Former CERT Supervisor: Better Process 'Gets Error Off the Books'

In its recent report on 2019 Medicare fee-for-service improper payments, CMS attributed more than half of them to insufficient provider and supplier documentation. That conjures images of unsigned physician orders and flawed certifications, but often Medicare auditors never received the documentation, or their requests didn’t reach the right desk at the hospital.

“Sometimes it’s not the substance, it’s the process,” said Ian Mattis, former supervisor of the Comprehensive Error Rate Testing (CERT) program at Novitas Solutions, a Medicare administrative contractor (MAC).
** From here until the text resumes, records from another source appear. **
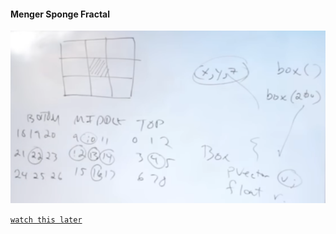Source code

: #### Menger Sponge Fractal

![`Chart to study`](image.png)

[`watch this later`](https://www.youtube.com/watch?v=LG8ZK-rRkXo)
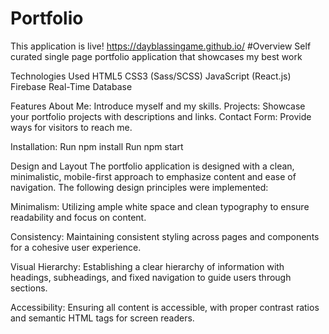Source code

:# Portfolio
This application is live! https://dayblassingame.github.io/ 
#Overview
Self curated single page portfolio application that showcases my best work

Technologies Used
HTML5
CSS3 (Sass/SCSS)
JavaScript (React.js)
Firebase Real-Time Database

Features
About Me: Introduce myself and my skills.
Projects: Showcase your portfolio projects with descriptions and links.
Contact Form: Provide ways for visitors to reach me.

Installation:
Run npm install
Run npm start

Design and Layout
The portfolio application is designed with a clean, minimalistic, mobile-first approach to emphasize content and ease of navigation. The following design principles were implemented:

Minimalism: Utilizing ample white space and clean typography to ensure readability and focus on content.

Consistency: Maintaining consistent styling across pages and components for a cohesive user experience.

Visual Hierarchy: Establishing a clear hierarchy of information with headings, subheadings, and fixed navigation to guide users through sections.

Accessibility: Ensuring all content is accessible, with proper contrast ratios and semantic HTML tags for screen readers.
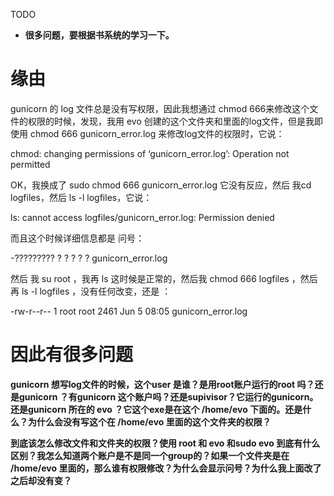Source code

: TODO

* **很多问题，要根据书系统的学习一下。**




# 缘由


gunicorn 的 log 文件总是没有写权限，因此我想通过 chmod 666来修改这个文件的权限的时候，发现，我用 evo 创建的这个文件夹和里面的log文件，但是我即使用 chmod 666 gunicorn_error.log 来修改log文件的权限时，它说：

chmod: changing permissions of ‘gunicorn_error.log’: Operation not permitted

OK，我换成了 sudo chmod 666 gunicorn_error.log 它没有反应，然后 我cd logfiles，然后 ls -l logfiles，它说：

ls: cannot access logfiles/gunicorn_error.log: Permission denied

而且这个时候详细信息都是 问号：

-????????? ? ? ? ? ? gunicorn_error.log

然后 我 su root ，我再 ls 这时候是正常的，然后我 chmod 666 logfiles ，然后再 ls -l logfiles ，没有任何改变，还是 ：

-rw-r--r-- 1 root root 2461 Jun 5 08:05 gunicorn_error.log


# 因此有很多问题


**gunicorn 想写log文件的时候，这个user 是谁？是用root账户运行的root 吗？还是gunicorn ？有gunicorn 这个账户吗？还是supivisor？它运行的gunicorn。还是gunicorn 所在的 evo ？它这个exe是在这个 /home/evo 下面的。还是什么？为什么会没有写这个在 /home/evo 里面的这个文件夹的权限？**

**到底该怎么修改文件和文件夹的权限？使用 root 和 evo 和sudo evo 到底有什么区别？我怎么知道两个账户是不是同一个group的？如果一个文件夹是在 /home/evo 里面的，那么谁有权限修改？为什么会显示问号？为什么我上面改了之后却没有变？**
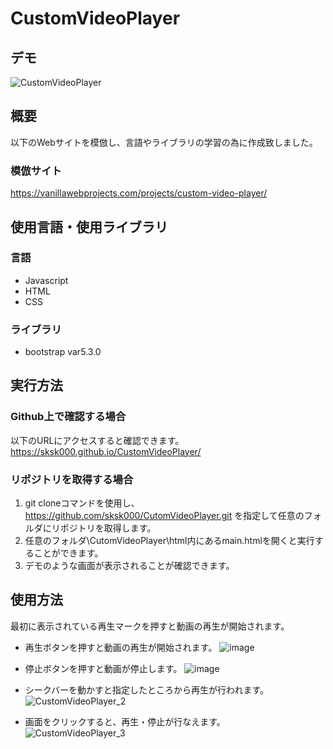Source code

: # CustomVideoPlayer
## デモ
![CustomVideoPlayer](https://github.com/sksk000/CustomVideoPlayer/assets/137740372/57115db0-2025-424d-a51e-312311f74151)

## 概要
以下のWebサイトを模倣し、言語やライブラリの学習の為に作成致しました。
### 模倣サイト
https://vanillawebprojects.com/projects/custom-video-player/

## 使用言語・使用ライブラリ
### 言語
- Javascript
- HTML
- CSS
### ライブラリ
- bootstrap var5.3.0

## 実行方法
### Github上で確認する場合
以下のURLにアクセスすると確認できます。
https://sksk000.github.io/CustomVideoPlayer/
### リポジトリを取得する場合
1. git cloneコマンドを使用し、https://github.com/sksk000/CutomVideoPlayer.git を指定して任意のフォルダにリポジトリを取得します。
2. 任意のフォルダ\CutomVideoPlayer\html内にあるmain.htmlを開くと実行することができます。
3. デモのような画面が表示されることが確認できます。

## 使用方法
最初に表示されている再生マークを押すと動画の再生が開始されます。

- 再生ボタンを押すと動画の再生が開始されます。
![image](https://github.com/sksk000/CustomVideoPlayer/assets/137740372/93ee2225-b48d-4091-b2f3-082888bee011)

- 停止ボタンを押すと動画が停止します。
![image](https://github.com/sksk000/CustomVideoPlayer/assets/137740372/b11bcb35-a899-4090-a659-989a40ccfef4)

- シークバーを動かすと指定したところから再生が行われます。
![CustomVideoPlayer_2](https://github.com/sksk000/CustomVideoPlayer/assets/137740372/f9e4bb8e-ba58-4395-9475-1b669ff2ebed)

- 画面をクリックすると、再生・停止が行なえます。
![CustomVideoPlayer_3](https://github.com/sksk000/CustomVideoPlayer/assets/137740372/96b65724-8844-417c-8a0a-472ea13686a7)




  
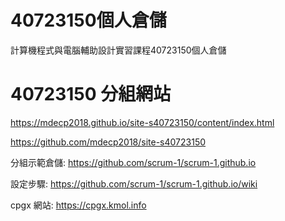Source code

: # 40723150個人倉儲
計算機程式與電腦輔助設計實習課程40723150個人倉儲

# 40723150 分組網站

https://mdecp2018.github.io/site-s40723150/content/index.html

https://github.com/mdecp2018/site-s40723150

分組示範倉儲: https://github.com/scrum-1/scrum-1.github.io

設定步驟: https://github.com/scrum-1/scrum-1.github.io/wiki

cpgx 網站: https://cpgx.kmol.info
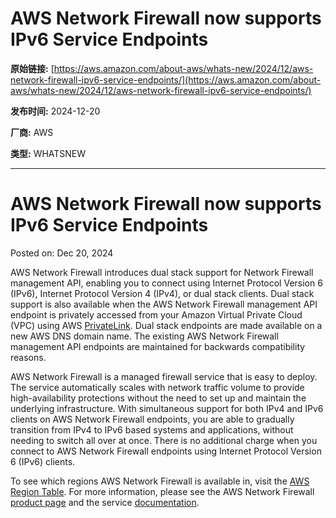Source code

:# AWS Network Firewall now supports IPv6 Service Endpoints

**原始链接:** [https://aws.amazon.com/about-aws/whats-new/2024/12/aws-network-firewall-ipv6-service-endpoints/](https://aws.amazon.com/about-aws/whats-new/2024/12/aws-network-firewall-ipv6-service-endpoints/)

**发布时间:** 2024-12-20

**厂商:** AWS

**类型:** WHATSNEW

---
# AWS Network Firewall now supports IPv6 Service Endpoints

Posted on: Dec 20, 2024 

AWS Network Firewall introduces dual stack support for Network Firewall management API, enabling you to connect using Internet Protocol Version 6 (IPv6), Internet Protocol Version 4 (IPv4), or dual stack clients. Dual stack support is also available when the AWS Network Firewall management API endpoint is privately accessed from your Amazon Virtual Private Cloud (VPC) using AWS [PrivateLink](https://aws.amazon.com/about-aws/whats-new/2022/12/amazon-eks-supports-aws-privatelink/). Dual stack endpoints are made available on a new AWS DNS domain name. The existing AWS Network Firewall management API endpoints are maintained for backwards compatibility reasons.  
  
AWS Network Firewall is a managed firewall service that is easy to deploy. The service automatically scales with network traffic volume to provide high-availability protections without the need to set up and maintain the underlying infrastructure. With simultaneous support for both IPv4 and IPv6 clients on AWS Network Firewall endpoints, you are able to gradually transition from IPv4 to IPv6 based systems and applications, without needing to switch all over at once. There is no additional charge when you connect to AWS Network Firewall endpoints using Internet Protocol Version 6 (IPv6) clients.  
  
To see which regions AWS Network Firewall is available in, visit the [AWS Region Table](https://aws.amazon.com/about-aws/global-infrastructure/regional-product-services/). For more information, please see the AWS Network Firewall [product page](https://aws.amazon.com/network-firewall/) and the service [documentation](https://docs.aws.amazon.com/network-firewall/latest/developerguide/).  

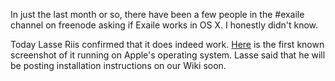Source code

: <!-- :metadata:

title: Exaile on OS X
tags: Exaile
published: 2009-04-23T23:57:43-0700
summary:

In just the last month or so, there have been a few people in the #exaile
channel on freenode asking if Exaile works in OS X.  I honestly didn't
know.

-->

<p>In just the last month or so, there have been a few people in the #exaile
channel on freenode asking if Exaile works in OS X.  I honestly didn't
know.</p>
 <p>Today Lasse Riis confirmed that it does indeed work.  <a
href='/media/images/macosx.jpg'>Here</a> is the first known screenshot of it
running on Apple's operating system.  Lasse said that he will be posting
installation instructions on our Wiki soon.</p>
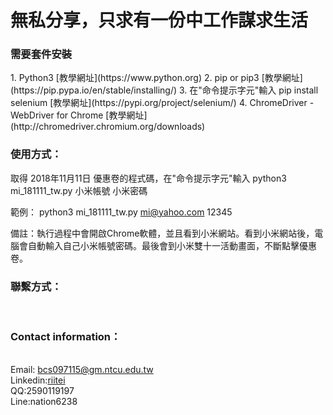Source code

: <h1>無私分享，只求有一份中工作謀求生活</h1>
<h3 title="yan">需要套件安裝</h3>
1. Python3 [教學網址](https://www.python.org)
2. pip or pip3 [教學網址](https://pip.pypa.io/en/stable/installing/)
3. 在"命令提示字元"輸入 pip install selenium [教學網址](https://pypi.org/project/selenium/)
4. ChromeDriver - WebDriver for Chrome [教學網址](http://chromedriver.chromium.org/downloads)
<h3>使用方式：</h3>
取得 2018年11月11日 優惠卷的程式碼，在"命令提示字元"輸入
python3 mi_181111_tw.py 小米帳號 小米密碼

範例： python3 mi_181111_tw.py mi@yahoo.com 12345

備註：執行過程中會開啟Chrome軟體，並且看到小米網站。看到小米網站後，電腦會自動輸入自己小米帳號密碼。最後會到小米雙十一活動畫面，不斷點擊優惠卷。

<h3>聯繫方式：</h3><br>
<h3>Contact information：</h3><br>
Email: <a href="mailto:bcs097115@gm.ntcu.edu.tw">bcs097115@gm.ntcu.edu.tw</a><br>
Linkedin:<a href="https://www.linkedin.com/in/riitei/">riitei</a><br>
QQ:2590119197<br>
Line:nation6238


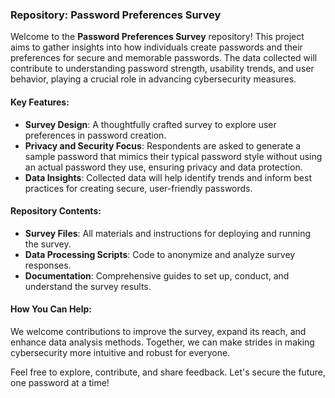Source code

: ### Repository: Password Preferences Survey

Welcome to the **Password Preferences Survey** repository! This project aims to gather insights into how individuals create passwords and their preferences for secure and memorable passwords. The data collected will contribute to understanding password strength, usability trends, and user behavior, playing a crucial role in advancing cybersecurity measures.

#### Key Features:
- **Survey Design**: A thoughtfully crafted survey to explore user preferences in password creation.
- **Privacy and Security Focus**: Respondents are asked to generate a sample password that mimics their typical password style without using an actual password they use, ensuring privacy and data protection.
- **Data Insights**: Collected data will help identify trends and inform best practices for creating secure, user-friendly passwords.

#### Repository Contents:
- **Survey Files**: All materials and instructions for deploying and running the survey.
- **Data Processing Scripts**: Code to anonymize and analyze survey responses.
- **Documentation**: Comprehensive guides to set up, conduct, and understand the survey results.

#### How You Can Help:
We welcome contributions to improve the survey, expand its reach, and enhance data analysis methods. Together, we can make strides in making cybersecurity more intuitive and robust for everyone.

Feel free to explore, contribute, and share feedback. Let's secure the future, one password at a time!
When the MAC connects with the right person and gets its hands on documentation, it “gets the error off the books,” he said. “It reduces the error rate and helps the CERT, because then we don’t have to process it for a refund.”

CMS has instructed the MACs to give hospitals multiple chances to submit documentation after they receive the additional documentation request (ADR) from the CERT review contractor, and hospitals may be reminded five times to send the documentation. But this is still apparently a problem based on the findings in the 2019 improper payments report,[1] because the CERT contractor considers claims in error when providers fail to produce documentation. CMS said 59.5% of the improper payments were attributed to insufficient documentation. They are defined as missing/inadequate orders; missing/inadequate plan of care; missing/inadequate records; inconsistent records (e.g., date, provider, service, beneficiary); and certification/recertification requirements not met.